Copy all lines in the material holding the string "filesystem".

[Input data]

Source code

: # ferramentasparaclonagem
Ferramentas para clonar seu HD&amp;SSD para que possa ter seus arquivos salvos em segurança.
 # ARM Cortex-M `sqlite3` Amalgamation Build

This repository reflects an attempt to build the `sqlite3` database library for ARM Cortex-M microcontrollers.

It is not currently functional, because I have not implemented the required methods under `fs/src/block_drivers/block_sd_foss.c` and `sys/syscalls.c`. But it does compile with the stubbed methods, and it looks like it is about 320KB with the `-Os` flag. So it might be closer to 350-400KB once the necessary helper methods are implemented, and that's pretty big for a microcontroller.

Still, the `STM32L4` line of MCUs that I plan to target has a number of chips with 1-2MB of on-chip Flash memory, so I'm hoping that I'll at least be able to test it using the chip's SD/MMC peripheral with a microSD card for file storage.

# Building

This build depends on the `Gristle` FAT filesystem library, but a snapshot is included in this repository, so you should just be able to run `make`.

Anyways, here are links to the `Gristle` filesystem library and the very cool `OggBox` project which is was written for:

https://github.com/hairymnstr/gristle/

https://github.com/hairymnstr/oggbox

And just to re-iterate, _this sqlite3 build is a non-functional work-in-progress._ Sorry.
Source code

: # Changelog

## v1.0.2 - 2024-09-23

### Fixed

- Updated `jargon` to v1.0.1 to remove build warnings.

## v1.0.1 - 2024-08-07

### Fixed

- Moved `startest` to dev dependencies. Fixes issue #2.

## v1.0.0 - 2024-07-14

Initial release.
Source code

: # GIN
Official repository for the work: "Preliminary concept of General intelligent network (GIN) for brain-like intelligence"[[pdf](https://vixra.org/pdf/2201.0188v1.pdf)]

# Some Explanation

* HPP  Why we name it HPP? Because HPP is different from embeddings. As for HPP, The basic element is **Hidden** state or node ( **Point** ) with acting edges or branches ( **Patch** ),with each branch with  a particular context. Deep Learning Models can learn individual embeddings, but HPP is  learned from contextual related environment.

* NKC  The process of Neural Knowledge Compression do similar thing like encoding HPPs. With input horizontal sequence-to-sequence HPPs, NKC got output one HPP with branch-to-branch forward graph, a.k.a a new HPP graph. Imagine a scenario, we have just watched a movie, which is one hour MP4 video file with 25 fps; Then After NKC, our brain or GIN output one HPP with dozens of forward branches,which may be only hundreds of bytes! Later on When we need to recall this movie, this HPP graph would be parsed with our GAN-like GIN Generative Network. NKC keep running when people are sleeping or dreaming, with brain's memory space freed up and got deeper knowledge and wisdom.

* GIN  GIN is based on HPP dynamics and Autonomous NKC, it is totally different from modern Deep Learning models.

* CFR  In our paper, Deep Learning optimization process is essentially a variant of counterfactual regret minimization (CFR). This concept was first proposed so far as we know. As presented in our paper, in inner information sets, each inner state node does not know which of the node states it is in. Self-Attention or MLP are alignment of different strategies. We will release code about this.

[/Input data]

- Result of this task -
This build depends on the `Gristle` FAT filesystem library, but a snapshot is included in this repository, so you should just be able to run `make`.
Anyways, here are links to the `Gristle` filesystem library and the very cool `OggBox` project which is was written for:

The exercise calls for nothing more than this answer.